# Problem requirements:
Every line in the data below from the one containing "# Persistence Initialization: A" down to the one containing "### Command line options", both included, must be retyped exactly; no other line is to appear.

(Stored items)
============================================================

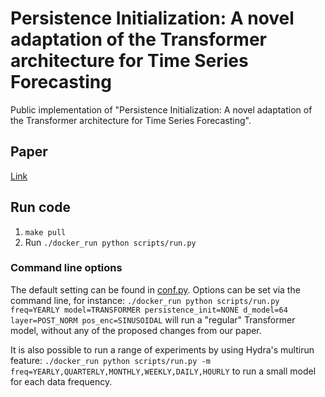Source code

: # Persistence Initialization: A novel adaptation of the Transformer architecture for Time Series Forecasting
Public implementation of "Persistence Initialization: A novel adaptation of the Transformer architecture for Time Series Forecasting".

## Paper
[Link](https://rdcu.be/dkIE1)

## Run code

1. `make pull`
2. Run `./docker_run python scripts/run.py`

### Command line options
The default setting can be found in [conf.py](/src/conf.py).
Options can be set via the command line, for instance:
`./docker_run python scripts/run.py freq=YEARLY model=TRANSFORMER persistence_init=NONE d_model=64 layer=POST_NORM pos_enc=SINUSOIDAL` will run a "regular" Transformer model, without any of the proposed changes from our paper.

It is also possible to run a range of experiments by using Hydra's multirun feature:
`./docker_run python scripts/run.py -m freq=YEARLY,QUARTERLY,MONTHLY,WEEKLY,DAILY,HOURLY` to run a small model for each data frequency.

============================================================

# Task answer:
: # Persistence Initialization: A novel adaptation of the Transformer architecture for Time Series Forecasting
Public implementation of "Persistence Initialization: A novel adaptation of the Transformer architecture for Time Series Forecasting".

## Paper
[Link](https://rdcu.be/dkIE1)

## Run code

1. `make pull`
2. Run `./docker_run python scripts/run.py`

### Command line options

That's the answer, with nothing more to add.